Key Themes and Ideas
What is a Data Contract?
At its core, a data contract is a description of your data – think of it as metadata on steroids. It's like a good ol' spec sheet for your data.
It includes a schema definition, owner, and any other relevant metadata for your situation.
It's used to create interfaces that move away from the traditional capture-and-dump approach of dealing with upstream data changes.
The aim? To stop upstream changes from breaking all your downstream data pipelines. "The problem I was trying to solve initially was we had upstream changes, breaking downstream data pipelines and data applications."
Beyond the Tech - It's About People and Agreements
A data contract isn't just about the tech – it's about having an agreement between the data provider and consumer. "It’s only partly about tech.
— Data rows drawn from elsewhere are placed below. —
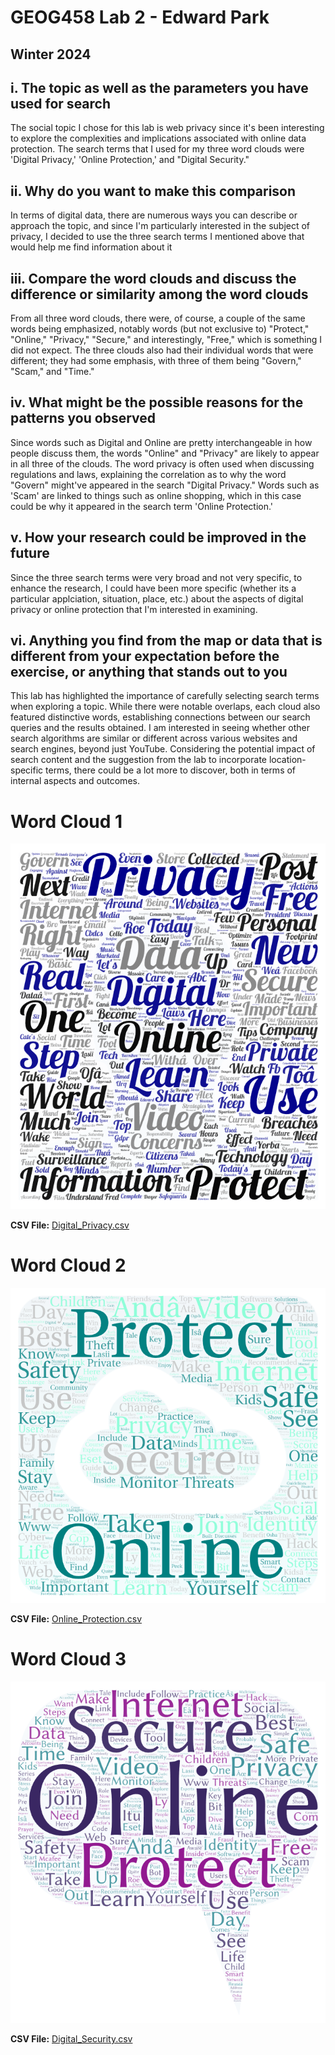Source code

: # GEOG458 Lab 2 - Edward Park

## Winter 2024

## i. The topic as well as the parameters you have used for search 

The social topic I chose for this lab is web privacy since it's been interesting to explore the complexities and implications associated with online data protection. The search terms that I used for my three word clouds were 'Digital Privacy,' 'Online Protection,' and "Digital Security."

## ii. Why do you want to make this comparison

In terms of digital data, there are numerous ways you can describe or approach the topic, and since I'm particularly interested in the subject of privacy, I decided to use the three search terms I mentioned above that would help me find information about it

## iii. Compare the word clouds and discuss the difference or similarity among the word clouds

From all three word clouds, there were, of course, a couple of the same words being emphasized, notably words (but not exclusive to) "Protect," "Online," "Privacy," "Secure," and interestingly, "Free," which is something I did not expect. The three clouds also had their individual words that were different; they had some emphasis, with three of them being "Govern," "Scam," and "Time."

## iv. What might be the possible reasons for the patterns you observed

Since words such as Digital and Online are pretty interchangeable in how people discuss them, the words "Online" and "Privacy" are likely to appear in all three of the clouds. The word privacy is often used when discussing regulations and laws, explaining the correlation as to why the word "Govern" might've appeared in the search "Digital Privacy." Words such as 'Scam' are linked to things such as online shopping, which in this case could be why it appeared in the search term 'Online Protection.'

## v. How your research could be improved in the future

Since the three search terms were very broad and not very specific, to enhance the research, I could have been more specific (whether its a particular applciation, situation, place, etc.) about the aspects of digital privacy or online protection that I'm interested in examining.

## vi. Anything you find from the map or data that is different from your expectation before the exercise, or anything that stands out to you

This lab has highlighted the importance of carefully selecting search terms when exploring a topic. While there were notable overlaps, each cloud also featured distinctive words, establishing connections between our search queries and the results obtained. I am interested in seeing whether other search algorithms are similar or different across various websites and search engines, beyond just YouTube. Considering the potential impact of search content and the suggestion from the lab to incorporate location-specific terms, there could be a lot more to discover, both in terms of internal aspects and outcomes.

# Word Cloud 1
![Image 1 for my first word cloud](/img/Digital%20Privacy.png)

**CSV File:** [Digital_Privacy.csv](/assets/Digital_Privacy.csv)

# Word Cloud 2
![Image 2 for my second word cloud](/img/Online%20Protection.png)

**CSV File:** [Online_Protection.csv](/assets/Online_Protection.csv)

# Word Cloud 3
![Image 3 for my third word cloud](/img/Digital%20Security.png)

**CSV File:** [Digital_Security.csv](/assets/Digitial_Security.csv)
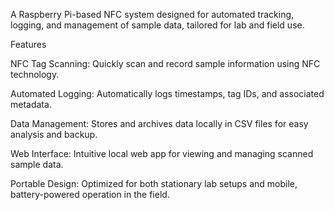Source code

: A Raspberry Pi-based NFC system designed for automated tracking, logging, and management of sample data, tailored for lab and field use.

Features

NFC Tag Scanning: Quickly scan and record sample information using NFC technology.

Automated Logging: Automatically logs timestamps, tag IDs, and associated metadata.

Data Management: Stores and archives data locally in CSV files for easy analysis and backup.

Web Interface: Intuitive local web app for viewing and managing scanned sample data.

Portable Design: Optimized for both stationary lab setups and mobile, battery-powered operation in the field.
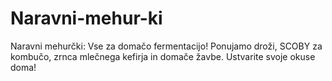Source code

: # Naravni-mehur-ki
Naravni mehurčki: Vse za domačo fermentacijo! Ponujamo droži, SCOBY za kombučo, zrnca mlečnega kefirja in domače žavbe. Ustvarite svoje okuse doma!
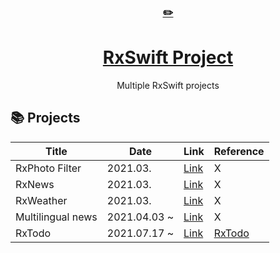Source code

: <div align="center">
    <a href="https://sunggweon.dev/TIL/">
      <h3>✏️</h3>
        <h1>RxSwift Project</h1>
    </a>
  Multiple RxSwift projects
</div>

## 📚 Projects
| Title | Date | Link | Reference | 
|-------|------|------|-----------|
RxPhoto Filter | 2021.03.  | [Link](https://github.com/iosdevted/ios-project/tree/master/RxPhotoFilter) | X |
RxNews | 2021.03.  | [Link](https://github.com/iosdevted/ios-project/tree/master/RxNews) | X |
RxWeather | 2021.03.  | [Link](https://github.com/iosdevted/ios-project/tree/master/RxWeather) | X |
Multilingual news | 2021.04.03 ~  | [Link](https://github.com/iosdevted/multilingual-news) | X |
RxTodo | 2021.07.17 ~  | [Link]() | [RxTodo](https://github.com/devxoul/RxTodo)|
In some ways, it’s more about. The people side and the agreement and what you’re promising each other."
It's not about one side dictating to the other: "Here's the schema, make sure you follow it." It's about collaboration and agreement, like a proper yarn.
The contract defines who owns, is accountable, and responsible for the data.
The Data Producer Should Own the Contract
Andrew reckons the data producer should be the ones creating and owning the contract as they are the only ones who can meet the requirements. "They’re going to be people who have the ability to change the data, to change the schemas. They’re going to be people who have all the context around the data they’re creating."
It’s about starting a conversation and getting everyone on board.
It makes it easier to get the required commitment to producing quality data from the source.
How To Start
Start small, focusing on solving a particular business problem rather than trying to change everything at once. You don’t want to go “full noise” from the get-go.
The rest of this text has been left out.